START The data
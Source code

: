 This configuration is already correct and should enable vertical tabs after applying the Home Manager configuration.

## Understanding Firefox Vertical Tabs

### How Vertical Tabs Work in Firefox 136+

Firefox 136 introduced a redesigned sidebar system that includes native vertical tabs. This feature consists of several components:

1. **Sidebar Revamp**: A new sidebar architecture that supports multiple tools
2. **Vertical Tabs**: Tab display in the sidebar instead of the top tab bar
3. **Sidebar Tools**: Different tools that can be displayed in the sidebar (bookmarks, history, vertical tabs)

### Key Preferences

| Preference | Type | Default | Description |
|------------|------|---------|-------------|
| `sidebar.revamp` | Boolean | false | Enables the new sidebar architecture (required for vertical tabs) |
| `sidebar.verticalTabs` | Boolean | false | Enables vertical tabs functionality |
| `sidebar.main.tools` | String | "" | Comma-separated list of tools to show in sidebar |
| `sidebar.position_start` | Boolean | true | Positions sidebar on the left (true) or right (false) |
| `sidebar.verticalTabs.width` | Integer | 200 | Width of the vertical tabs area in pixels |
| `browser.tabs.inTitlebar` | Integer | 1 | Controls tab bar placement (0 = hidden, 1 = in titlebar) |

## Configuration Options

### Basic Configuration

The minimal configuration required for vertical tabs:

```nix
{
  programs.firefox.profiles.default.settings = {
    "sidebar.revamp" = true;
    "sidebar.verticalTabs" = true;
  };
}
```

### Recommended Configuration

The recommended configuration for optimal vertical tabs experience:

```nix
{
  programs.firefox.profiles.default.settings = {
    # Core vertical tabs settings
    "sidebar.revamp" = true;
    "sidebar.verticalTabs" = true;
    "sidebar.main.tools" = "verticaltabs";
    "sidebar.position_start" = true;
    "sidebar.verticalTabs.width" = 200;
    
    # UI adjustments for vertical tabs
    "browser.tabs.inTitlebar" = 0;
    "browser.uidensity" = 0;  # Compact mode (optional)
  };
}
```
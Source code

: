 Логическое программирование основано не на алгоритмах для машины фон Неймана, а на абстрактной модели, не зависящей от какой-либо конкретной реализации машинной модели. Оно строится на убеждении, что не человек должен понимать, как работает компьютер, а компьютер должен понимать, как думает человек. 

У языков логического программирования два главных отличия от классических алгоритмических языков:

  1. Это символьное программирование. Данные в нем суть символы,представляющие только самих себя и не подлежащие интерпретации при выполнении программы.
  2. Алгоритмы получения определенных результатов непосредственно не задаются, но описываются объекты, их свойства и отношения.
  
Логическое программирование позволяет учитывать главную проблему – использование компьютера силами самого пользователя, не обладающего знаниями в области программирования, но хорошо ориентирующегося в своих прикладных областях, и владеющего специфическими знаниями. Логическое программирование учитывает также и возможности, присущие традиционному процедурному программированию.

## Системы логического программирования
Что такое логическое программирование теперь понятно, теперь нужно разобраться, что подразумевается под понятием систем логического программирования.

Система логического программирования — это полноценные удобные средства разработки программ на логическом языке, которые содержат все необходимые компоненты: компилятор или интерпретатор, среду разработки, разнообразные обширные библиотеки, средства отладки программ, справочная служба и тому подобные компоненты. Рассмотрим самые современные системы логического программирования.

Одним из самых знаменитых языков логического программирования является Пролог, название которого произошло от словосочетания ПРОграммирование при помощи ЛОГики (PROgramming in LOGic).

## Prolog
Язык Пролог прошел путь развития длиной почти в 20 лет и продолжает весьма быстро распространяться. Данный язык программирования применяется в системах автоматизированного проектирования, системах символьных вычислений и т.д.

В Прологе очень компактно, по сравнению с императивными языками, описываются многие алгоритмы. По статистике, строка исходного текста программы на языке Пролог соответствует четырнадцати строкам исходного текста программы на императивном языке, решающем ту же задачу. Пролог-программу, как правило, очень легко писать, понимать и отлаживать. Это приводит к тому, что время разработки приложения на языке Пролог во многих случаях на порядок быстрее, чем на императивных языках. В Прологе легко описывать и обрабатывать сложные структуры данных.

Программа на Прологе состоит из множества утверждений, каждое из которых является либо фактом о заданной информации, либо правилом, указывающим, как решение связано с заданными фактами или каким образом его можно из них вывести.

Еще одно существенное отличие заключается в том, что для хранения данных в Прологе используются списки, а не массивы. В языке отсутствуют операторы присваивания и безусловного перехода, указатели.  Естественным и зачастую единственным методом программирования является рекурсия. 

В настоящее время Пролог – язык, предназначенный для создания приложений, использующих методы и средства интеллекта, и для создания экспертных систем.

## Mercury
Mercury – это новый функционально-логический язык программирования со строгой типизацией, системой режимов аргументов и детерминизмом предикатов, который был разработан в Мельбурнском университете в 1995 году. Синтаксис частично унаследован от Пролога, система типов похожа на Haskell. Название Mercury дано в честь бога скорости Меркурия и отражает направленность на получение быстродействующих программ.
END The data
**Activity:** For the records above, give the number of lines containing the string "языке" and no other words.

**Written answer:** 3